The two TEFAF fairs will be taking the place of two existing events in the New York fair calendar: the fall fair will replace the International Fine Art & Antiques Show and the spring fair will replace Spring Masters, both of which are organized by Artvest Partners.
“The Park Avenue Armory is smaller, so it can’t accommodate as many dealers,” said Armory director Ben Genocchio. “The booth sizes tend to be smaller, so I think you will find that the two fairs will remain quite different.”

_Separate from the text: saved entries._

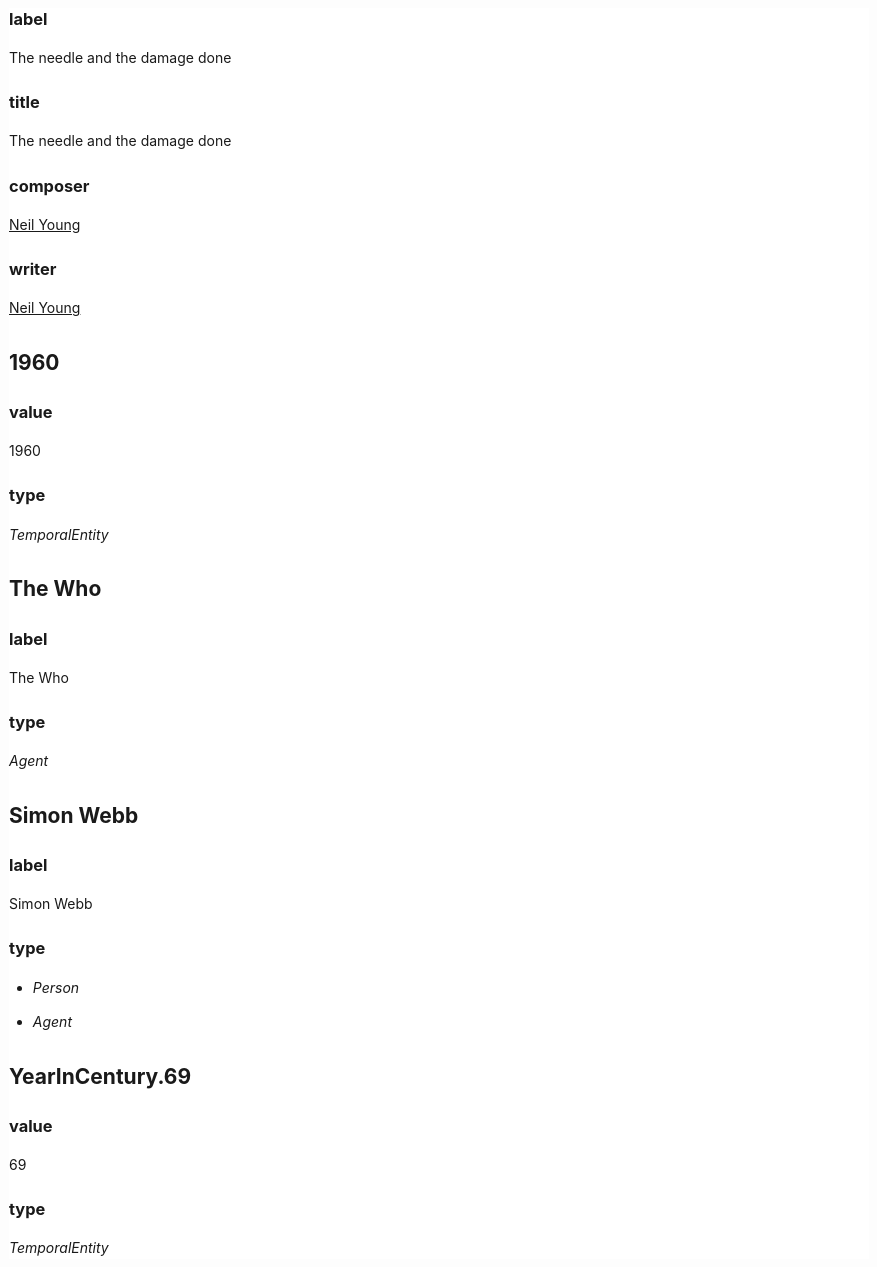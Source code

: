 ### label


The needle and the damage done

### title


The needle and the damage done

### composer


[Neil Young](#Neil-Young)

### writer


[Neil Young](#Neil-Young)

## 1960

### value


1960

### type


*TemporalEntity*

## The Who

### label


The Who

### type


*Agent*

## Simon Webb

### label


Simon Webb

### type

 - *Person*

 - *Agent*

## YearInCentury.69

### value


69

### type


*TemporalEntity*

“The issue in coming to New York,” said Michael Plummer, one of the principals of Artvest Partners, over email, “was the limited exhibition space that is of the quality of the Park Ave Armory.” He noted that TEFAF Maastricht is used to a much bigger footprint at the Maastricht Convention Center with 200 plus dealers accommodating over 70,000 visitors. “TEFAF is not coming to New York to wipe all the others off the map but rather to fit into the existing fair landscape.”
All Fairs Are Local
The fair expansion phenomenon could be said to reflect a growing regionalization of the art market with fair operators serving clients where they live.
“Ten years ago it was a must to travel to Basel, whether you lived in Bangkok or in Bogotá,” Belgian collector Alain Servais told artnet News in an email. “Today, because of the presence of strong fairs on the three main continents, one can go to Art Basel in Hong Kong if traveling from Bangkok or Art Basel in Miami Beach or Frieze New York if coming from Bogotá.”
But that’s not without its downside. “It’s good for CO2 consumption,” adds Servais, “though less so for diversity and cultural exchange.”
But growth of this kind isn’t for every fair, and some directors say it would only dilute their focus.
“I have no plans for expansion,” Expo Chicago director Tony Karman told artnet News in a phone interview. “That means I put my effort and that of my staff on one fair. It allows us to focus and make this show of the highest level in order to best support the exhibitors.”
Genocchio was even more pointed. “We are not a franchise fair, making us basically unlike everyone else,” he said. “We are and aim to remain the American art fair, not a carpetbagger operation that blows into town once a year for five days.”
“We’re not an art fair corporation looking to increase our global influence,” said Elizabeth Dee, co-founder of Independent. “We’re not operating on that model or with that ambition. We just want to serve the people who are most important: the artists and the galleries that serve them.”
During an interview at Spring Street Studios, the new Tribeca venue for the Independent, which used to take place in Chelsea, Dee noted that expansion has its costs. “We had to triple our staff to expand to Belgium,” she said, acknowledging with a laugh that that meant growing the number of employees from three to nine.
While initially aiming to serve mostly European dealers showing artists who are not in the public eye in New York, Independent has now successfully found its footing, according to Dee, and the fair’s expansion to Belgium allows them an additional platform closer to home.
Whatever the rationale behind expansion, if it means more fairs to attend without requiring visitors to set foot on a plane, local collectors are the ones who win out.